*** Begin section ***

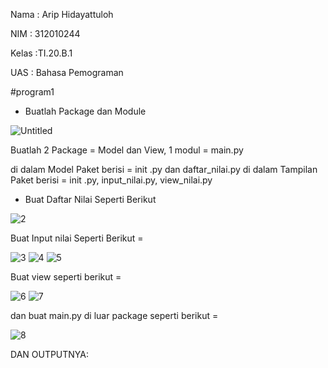 
Nama  : Arip Hidayattuloh

NIM   : 312010244

Kelas :TI.20.B.1

UAS   : Bahasa Pemograman

#program1

* Buatlah Package dan Module



![Untitled](https://user-images.githubusercontent.com/72840534/104262180-b195ce80-54b9-11eb-9678-dc73abb131a4.png)



Buatlah 2 Package = Model dan View, 1 modul = main.py

di dalam Model Paket berisi = init .py dan daftar_nilai.py di dalam Tampilan Paket berisi = init .py, input_nilai.py, view_nilai.py


* Buat Daftar Nilai Seperti Berikut



![2](https://user-images.githubusercontent.com/72840534/104262429-2963f900-54ba-11eb-9157-9fe9e3259225.png)


Buat Input nilai Seperti Berikut =

![3](https://user-images.githubusercontent.com/72840534/104262645-97a8bb80-54ba-11eb-9009-b97d4c03be0c.png)
![4](https://user-images.githubusercontent.com/72840534/104262798-e3f3fb80-54ba-11eb-9444-274479f1123c.png)
![5](https://user-images.githubusercontent.com/72840534/104262896-19004e00-54bb-11eb-99a2-891ac1a03c97.png)

Buat view seperti berikut =

![6](https://user-images.githubusercontent.com/72840534/104263338-00dcfe80-54bc-11eb-8cb3-9632504956e8.png)
![7](https://user-images.githubusercontent.com/72840534/104263431-2b2ebc00-54bc-11eb-9735-145e1a139bb3.png)


dan buat main.py di luar package seperti berikut =

![8](https://user-images.githubusercontent.com/72840534/104263775-d6d80c00-54bc-11eb-8420-907251d8a8ce.png)



DAN OUTPUTNYA:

*** End section ***

What is needed is a verbatim transcription of the records, minus the pictures.

Nama  : Arip Hidayattuloh

NIM   : 312010244

Kelas :TI.20.B.1

UAS   : Bahasa Pemograman

#program1

* Buatlah Package dan Module



![Untitled](https://user-images.githubusercontent.com/72840534/104262180-b195ce80-54b9-11eb-9678-dc73abb131a4.png)



Buatlah 2 Package = Model dan View, 1 modul = main.py

di dalam Model Paket berisi = init .py dan daftar_nilai.py di dalam Tampilan Paket berisi = init .py, input_nilai.py, view_nilai.py


* Buat Daftar Nilai Seperti Berikut



![2](https://user-images.githubusercontent.com/72840534/104262429-2963f900-54ba-11eb-9157-9fe9e3259225.png)


Buat Input nilai Seperti Berikut =

![3](https://user-images.githubusercontent.com/72840534/104262645-97a8bb80-54ba-11eb-9009-b97d4c03be0c.png)
![4](https://user-images.githubusercontent.com/72840534/104262798-e3f3fb80-54ba-11eb-9444-274479f1123c.png)
![5](https://user-images.githubusercontent.com/72840534/104262896-19004e00-54bb-11eb-99a2-891ac1a03c97.png)

Buat view seperti berikut =

![6](https://user-images.githubusercontent.com/72840534/104263338-00dcfe80-54bc-11eb-8cb3-9632504956e8.png)
![7](https://user-images.githubusercontent.com/72840534/104263431-2b2ebc00-54bc-11eb-9735-145e1a139bb3.png)


dan buat main.py di luar package seperti berikut =

![8](https://user-images.githubusercontent.com/72840534/104263775-d6d80c00-54bc-11eb-8420-907251d8a8ce.png)



DAN OUTPUTNYA:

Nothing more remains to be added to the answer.